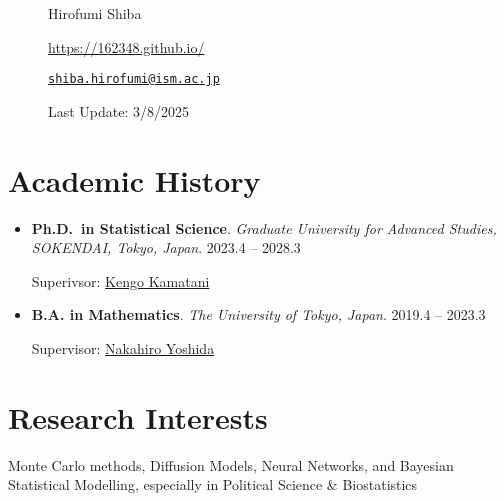 \documentclass[
  11pt,
]{article}
\date{}
\renewcommand{\labelitemi}{\textcolor{minty}{\faCheckCircle}} %
\begin{document}
\begin{figure}

\begin{minipage}{0.50\linewidth}
\Huge Hirofumi Shiba\end{minipage}%
%
\begin{minipage}{0.50\linewidth}

\color{minty}

\hfill {} \url{https://162348.github.io/}

\par

\hfill {}
\href{mailto:shiba.hirofumi@ism.ac.jp}{\nolinkurl{shiba.hirofumi@ism.ac.jp}}

\par

\color{gray}\hfill {Last Update: 3/8/2025}\end{minipage}%

\end{figure}%

\vspace{-1em}

\section{Academic History}\label{academic-history}

\renewcommand{\labelitemi}{\textcolor{minty}{\faGraduationCap}}

\begin{itemize}
\item
  \textbf{Ph.D.~in Statistical Science}. \emph{Graduate University for
  Advanced Studies, SOKENDAI, Tokyo, Japan}. \hfill {2023.4 -- 2028.3}

  Superivsor:
  \href{https://sites.google.com/view/kengokamatani/home}{Kengo
  Kamatani}
\item
  \textbf{B.A. in Mathematics}. \emph{The University of Tokyo, Japan}.
  \hfill {2019.4 -- 2023.3}

  Supervisor:
  \href{https://www.ms.u-tokyo.ac.jp/~nakahiro/hp-naka-e}{Nakahiro
  Yoshida}
\end{itemize}

\section{Research Interests}\label{research-interests}

Monte Carlo methods, Diffusion Models, Neural Networks, and Bayesian
Statistical Modelling, especially in Political Science \& Biostatistics
\end{document}
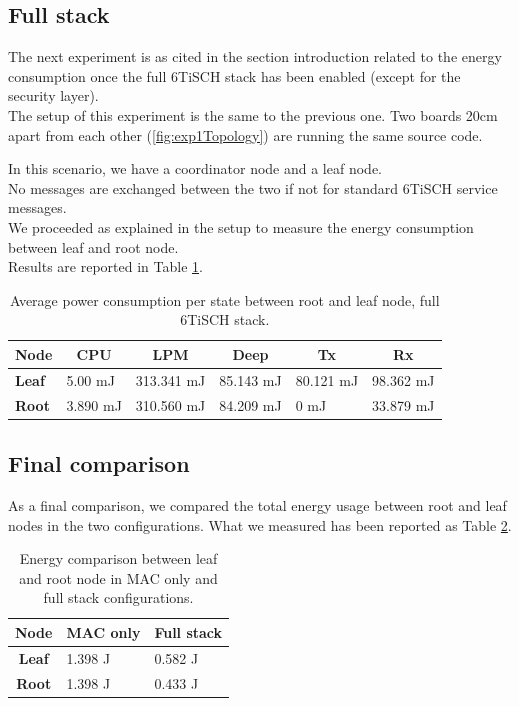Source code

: \documentclass[conference]{IEEEtran}
\begin{document}
\subsection{Full stack}
The next experiment is as cited in the section introduction related to the energy consumption once the full 6TiSCH stack has been enabled (except for the security layer).\\
The setup of this experiment is the same to the previous one.
Two boards 20cm apart from each other (\ref{fig:exp1Topology}) are running the same source code.

In this scenario, we have a coordinator node and a leaf node.\\
No messages are exchanged between the two if not for standard 6TiSCH service messages.\\
We proceeded as explained in the setup to measure the energy consumption between leaf and root node.\\
Results are reported in Table \ref{tab:FullStack}.
\begin{table}[h]
	\centering
	\begin{tabular}{llllll}
		\hline
		\textbf{Node} &
		\multicolumn{1}{c}{\textbf{CPU}} &
		\multicolumn{1}{c}{\textbf{LPM}} &
		\multicolumn{1}{c}{\textbf{Deep}} &
		\multicolumn{1}{c}{\textbf{Tx}} &
		\multicolumn{1}{c}{\textbf{Rx}} \\ \hline
		\textbf{Leaf} &
		5.00 mJ &
		313.341 mJ &
		85.143 mJ &
		80.121 mJ &
		98.362 mJ \\
		\textbf{Root} &
		3.890 mJ &
		310.560 mJ &
		84.209 mJ &
		0 mJ &
		33.879 mJ \\ \hline
	\end{tabular}
	\caption{Average power consumption per state between root and leaf node, full 6TiSCH  stack.}
	\label{tab:FullStack}
\end{table}
\subsection{Final comparison}
As a final comparison, we compared the total energy usage between root and leaf nodes in the two configurations.
What we measured has been reported as Table \ref{tab:exp1Comparison}.
\begin{table}[h]
	\centering
	\begin{tabular}{cll}
		\hline
		\textbf{Node} & \multicolumn{1}{c}{\textbf{MAC only}} & \multicolumn{1}{c}{\textbf{Full stack}} \\ \hline
		\textbf{Leaf} & 1.398 J                                & 0.582 J                                  \\
		\textbf{Root} & 1.398 J                                & 0.433 J                                  \\ \hline
	\end{tabular}
	\caption{Energy comparison between leaf and root node in MAC only and full stack configurations.}
	\label{tab:exp1Comparison}
\end{table}
\end{document}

+++++

[WORK TO BE COMPLETED]:
Answer with one number only, the count of lines in the listing that hold the word "been".

[RESPONSE AREA]:
2